═══ Given information ═══

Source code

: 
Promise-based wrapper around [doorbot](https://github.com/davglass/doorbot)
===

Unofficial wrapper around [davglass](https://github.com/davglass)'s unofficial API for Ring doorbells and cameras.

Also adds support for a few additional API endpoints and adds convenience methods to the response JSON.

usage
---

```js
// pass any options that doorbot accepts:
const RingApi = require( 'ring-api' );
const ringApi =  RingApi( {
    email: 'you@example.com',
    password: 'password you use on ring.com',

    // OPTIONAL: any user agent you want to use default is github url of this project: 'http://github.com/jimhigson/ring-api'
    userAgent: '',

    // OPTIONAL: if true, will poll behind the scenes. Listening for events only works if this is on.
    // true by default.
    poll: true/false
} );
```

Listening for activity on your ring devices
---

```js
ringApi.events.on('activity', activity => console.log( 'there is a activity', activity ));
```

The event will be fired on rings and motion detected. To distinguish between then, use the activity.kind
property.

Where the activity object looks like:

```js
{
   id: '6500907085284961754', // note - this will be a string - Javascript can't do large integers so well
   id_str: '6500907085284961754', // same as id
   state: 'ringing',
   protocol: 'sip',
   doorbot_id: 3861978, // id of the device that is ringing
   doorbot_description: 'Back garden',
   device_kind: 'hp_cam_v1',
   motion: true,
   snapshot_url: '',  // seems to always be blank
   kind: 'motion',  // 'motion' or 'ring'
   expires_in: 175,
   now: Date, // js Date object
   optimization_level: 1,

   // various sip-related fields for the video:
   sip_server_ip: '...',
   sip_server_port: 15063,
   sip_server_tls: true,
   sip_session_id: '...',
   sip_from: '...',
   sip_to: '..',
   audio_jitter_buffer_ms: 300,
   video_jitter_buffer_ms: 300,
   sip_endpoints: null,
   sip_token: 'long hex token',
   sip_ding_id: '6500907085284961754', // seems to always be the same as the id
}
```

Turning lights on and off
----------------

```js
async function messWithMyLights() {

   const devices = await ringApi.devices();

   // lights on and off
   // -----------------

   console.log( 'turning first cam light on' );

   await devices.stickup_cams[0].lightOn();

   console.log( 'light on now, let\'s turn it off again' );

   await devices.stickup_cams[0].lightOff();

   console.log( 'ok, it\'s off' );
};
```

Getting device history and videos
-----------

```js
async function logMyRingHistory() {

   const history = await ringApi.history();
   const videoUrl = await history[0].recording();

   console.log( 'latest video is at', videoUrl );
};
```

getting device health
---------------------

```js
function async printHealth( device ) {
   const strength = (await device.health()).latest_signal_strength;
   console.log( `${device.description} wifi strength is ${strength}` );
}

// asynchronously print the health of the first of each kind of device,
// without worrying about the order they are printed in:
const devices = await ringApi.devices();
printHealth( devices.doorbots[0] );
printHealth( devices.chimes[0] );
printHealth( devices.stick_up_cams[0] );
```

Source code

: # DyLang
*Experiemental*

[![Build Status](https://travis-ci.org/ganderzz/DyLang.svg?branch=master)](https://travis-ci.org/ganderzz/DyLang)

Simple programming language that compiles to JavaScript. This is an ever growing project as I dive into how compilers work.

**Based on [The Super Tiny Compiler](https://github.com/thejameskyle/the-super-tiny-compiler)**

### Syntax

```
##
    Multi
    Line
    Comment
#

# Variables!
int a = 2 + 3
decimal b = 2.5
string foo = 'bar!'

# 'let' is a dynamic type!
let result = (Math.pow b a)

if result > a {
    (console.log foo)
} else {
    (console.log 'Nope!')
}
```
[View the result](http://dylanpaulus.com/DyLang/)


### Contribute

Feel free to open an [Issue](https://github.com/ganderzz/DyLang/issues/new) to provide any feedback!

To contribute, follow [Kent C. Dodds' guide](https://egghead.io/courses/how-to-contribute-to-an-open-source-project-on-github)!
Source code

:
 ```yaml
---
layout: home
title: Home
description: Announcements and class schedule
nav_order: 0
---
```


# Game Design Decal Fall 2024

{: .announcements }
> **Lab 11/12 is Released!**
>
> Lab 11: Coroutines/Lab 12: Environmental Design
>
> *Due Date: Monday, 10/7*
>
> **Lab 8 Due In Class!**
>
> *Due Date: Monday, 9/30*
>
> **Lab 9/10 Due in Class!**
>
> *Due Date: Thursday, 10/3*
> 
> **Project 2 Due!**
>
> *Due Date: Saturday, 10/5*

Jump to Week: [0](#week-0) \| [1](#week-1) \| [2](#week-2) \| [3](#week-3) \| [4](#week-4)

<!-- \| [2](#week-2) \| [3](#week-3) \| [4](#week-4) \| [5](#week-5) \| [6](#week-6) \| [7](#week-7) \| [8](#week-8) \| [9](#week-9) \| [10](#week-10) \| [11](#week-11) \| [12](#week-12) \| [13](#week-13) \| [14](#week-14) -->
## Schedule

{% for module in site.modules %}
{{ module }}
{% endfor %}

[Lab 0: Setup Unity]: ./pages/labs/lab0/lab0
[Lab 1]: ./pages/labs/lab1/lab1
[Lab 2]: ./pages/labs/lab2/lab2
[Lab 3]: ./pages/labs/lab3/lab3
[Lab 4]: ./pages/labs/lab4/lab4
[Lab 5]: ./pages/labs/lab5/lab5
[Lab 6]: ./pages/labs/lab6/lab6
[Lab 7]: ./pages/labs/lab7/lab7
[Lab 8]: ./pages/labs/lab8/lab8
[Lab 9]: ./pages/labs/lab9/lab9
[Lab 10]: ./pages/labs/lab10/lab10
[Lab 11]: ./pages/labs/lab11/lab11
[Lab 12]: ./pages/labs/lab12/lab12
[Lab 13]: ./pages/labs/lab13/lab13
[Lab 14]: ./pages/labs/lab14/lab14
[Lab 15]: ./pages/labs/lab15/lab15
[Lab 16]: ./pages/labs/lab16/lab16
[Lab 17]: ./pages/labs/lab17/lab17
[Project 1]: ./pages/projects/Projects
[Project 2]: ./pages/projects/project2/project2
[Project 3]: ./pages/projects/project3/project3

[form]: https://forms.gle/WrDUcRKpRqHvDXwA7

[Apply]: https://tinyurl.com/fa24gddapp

═══

§ **Required action**
Which lines of the entries above contain the string "that"? Copy each one.

§ **Answer to the exercise**
// pass any options that doorbot accepts:
   doorbot_id: 3861978, // id of the device that is ringing
Simple programming language that compiles to JavaScript. This is an ever growing project as I dive into how compilers work.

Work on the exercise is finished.